I’m sure you’ll agree that some of the things people do via e-mail makes them look deeply stupid. And I’m sure you’ll nod your head sagely when I say that people who attach little photos of kittens to their e-mails should be taken outside and beaten with a mallet (the people, not the kittens).
Not to mention those who forward the same silly chain mails you’ve seen every week, without fail, since you started using e-mail.
But there are a couple of things that you do – albeit occasionally – that are massively irritating to your readers. Not to mention, things that damage your professional credibility. Sorry to be blunt. Really.
You’ll be pleased to hear, however, that I know this because I am sporadically guilty of some of the selfsame misdemeanours. So, to ensure that we’re all on the same page at the start of 2011, here’s a list: 6 ways to be less of a twit via e-mail.
1. Little quotations at the bottom
In the business world, no-one really cares whether ‘Imagination is more important than knowledge’ (Albert Einstein) or ‘You can’t shake hands with a clenched fist’ (Indira Gandhi). Your personal philosophies and mottoes, while they may inspire you, are completely incidental to those who read your e-mails. And they take up space. Which is unhelpful in as far as it relates to attention span. So save your little idioms for your Gmail account or Facebook. Please.
2. Pompous printing messages
How people choose to relate to your correspondence is their business, not yours. If they want to kill five trees a day by printing out everything you send them, so be it. The little eco-sensitive bandwagon has trundled past us, folks, so please allow your readers to do what they will with your e-mails and spare them plonkerish missives about saving the rain forests by not printing your message.

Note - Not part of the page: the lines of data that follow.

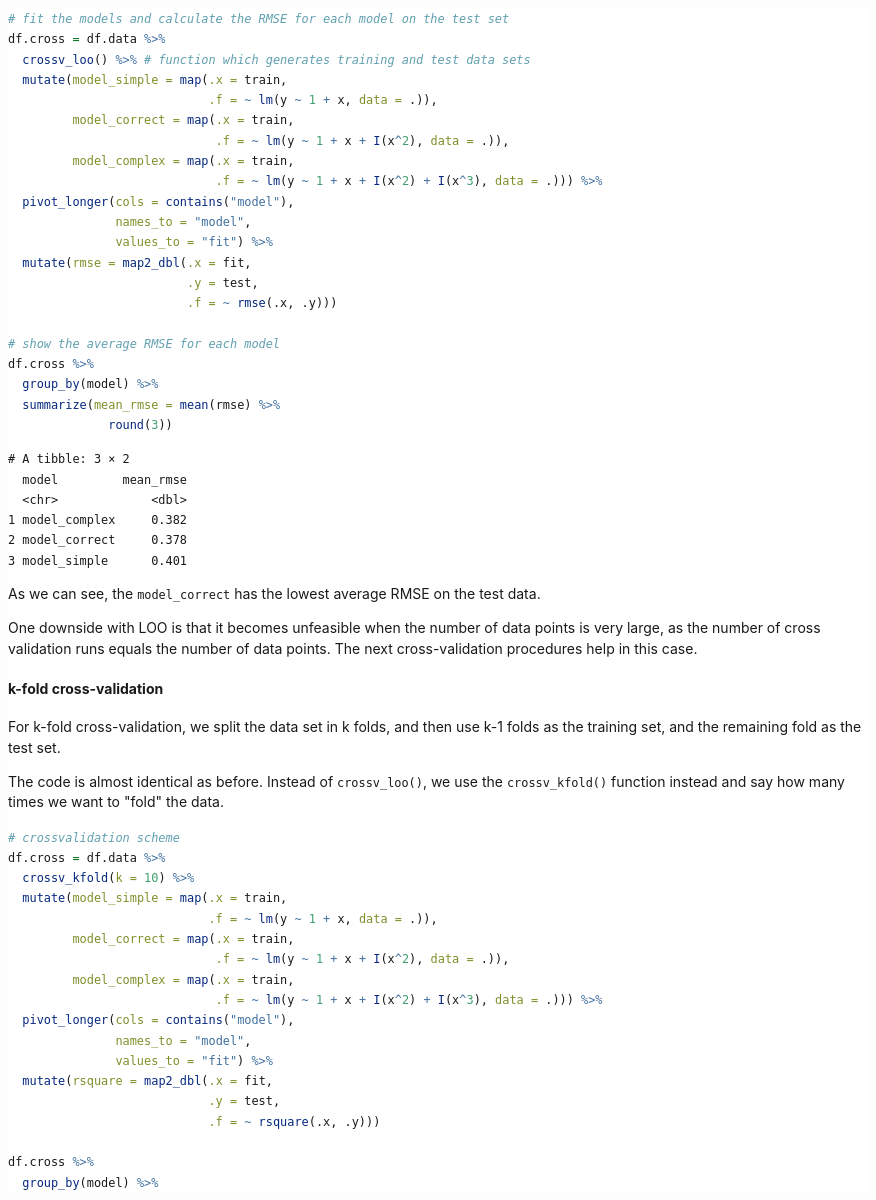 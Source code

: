 
```r
# fit the models and calculate the RMSE for each model on the test set 
df.cross = df.data %>% 
  crossv_loo() %>% # function which generates training and test data sets 
  mutate(model_simple = map(.x = train,
                            .f = ~ lm(y ~ 1 + x, data = .)),
         model_correct = map(.x = train,
                             .f = ~ lm(y ~ 1 + x + I(x^2), data = .)),
         model_complex = map(.x = train,
                             .f = ~ lm(y ~ 1 + x + I(x^2) + I(x^3), data = .))) %>% 
  pivot_longer(cols = contains("model"),
               names_to = "model",
               values_to = "fit") %>% 
  mutate(rmse = map2_dbl(.x = fit,
                         .y = test,
                         .f = ~ rmse(.x, .y)))

# show the average RMSE for each model 
df.cross %>% 
  group_by(model) %>% 
  summarize(mean_rmse = mean(rmse) %>% 
              round(3))
```

```
# A tibble: 3 × 2
  model         mean_rmse
  <chr>             <dbl>
1 model_complex     0.382
2 model_correct     0.378
3 model_simple      0.401
```

As we can see, the `model_correct` has the lowest average RMSE on the test data. 

One downside with LOO is that it becomes unfeasible when the number of data points is very large, as the number of cross validation runs equals the number of data points. The next cross-validation procedures help in this case. 

#### k-fold cross-validation

For k-fold cross-validation, we split the data set in k folds, and then use k-1 folds as the training set, and the remaining fold as the test set. 

The code is almost identical as before. Instead of `crossv_loo()`, we use the `crossv_kfold()` function instead and say how many times we want to "fold" the data. 


```r
# crossvalidation scheme 
df.cross = df.data %>% 
  crossv_kfold(k = 10) %>% 
  mutate(model_simple = map(.x = train,
                            .f = ~ lm(y ~ 1 + x, data = .)),
         model_correct = map(.x = train,
                             .f = ~ lm(y ~ 1 + x + I(x^2), data = .)),
         model_complex = map(.x = train,
                             .f = ~ lm(y ~ 1 + x + I(x^2) + I(x^3), data = .))) %>% 
  pivot_longer(cols = contains("model"),
               names_to = "model",
               values_to = "fit") %>% 
  mutate(rsquare = map2_dbl(.x = fit,
                            .y = test,
                            .f = ~ rsquare(.x, .y)))

df.cross %>% 
  group_by(model) %>% 
```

3. Coloured or fancy backgrounds
This e-mail habit makes me crazy. No, not crazy. Completely bloody mental. Because not only does it make the e-mail harder to read – and I’m battling to concentrate on it anyway, in the 15 seconds of attention span I typically give it – but it also colours my reply and therefore duffs up my own branding. As a rule, use black text (or blue or grey if that’s your corporate identity and you have to) on a white background, in a size 10, 11 or 12 at the most. That’s it. Got it?
4. Emoticons aka ‘smiley faces’
Okay, my hands are up. I’m guilty. I do this one sometimes, too. But only when the rest of my mail could be interpreted as hardcore, blunt or bitchy and I desperately need to soften the tone. My other personal rule for emoticons is: Use them only when you know the reader well. In other words, when you work with them, they work for you or they’re someone you write to really, really often. In all other instances, emoticons are cheap, amateurish and unbusinesslike.
Promise.
5. CAPITALS used for emphasis
It’s no coincidence that everyone feels they’re being yelled at when addressed in all caps, because the human eye reads caps at one-third of normal reading speed – i.e. fast! This means that it always, always, always looks like shouting. In e-mail, please avoid all-caps at all costs, even for emphasis. Rather use bold or italics, both of which are softer. Also, please refrain from the urge to Sommer Maar Use Caps for Effect on Random Words, because it makes you look like a pleb.
6. Multiple exclamation marks
Never do this!!! No matter how excited you are. Pretend you have to pay for every exclamation mark you use and only keep the 1 in 20 you really need to make your point or call readers to action. Otherwise you will come across like a squeaky cheerleader, and that’s not good for business. No matter what business.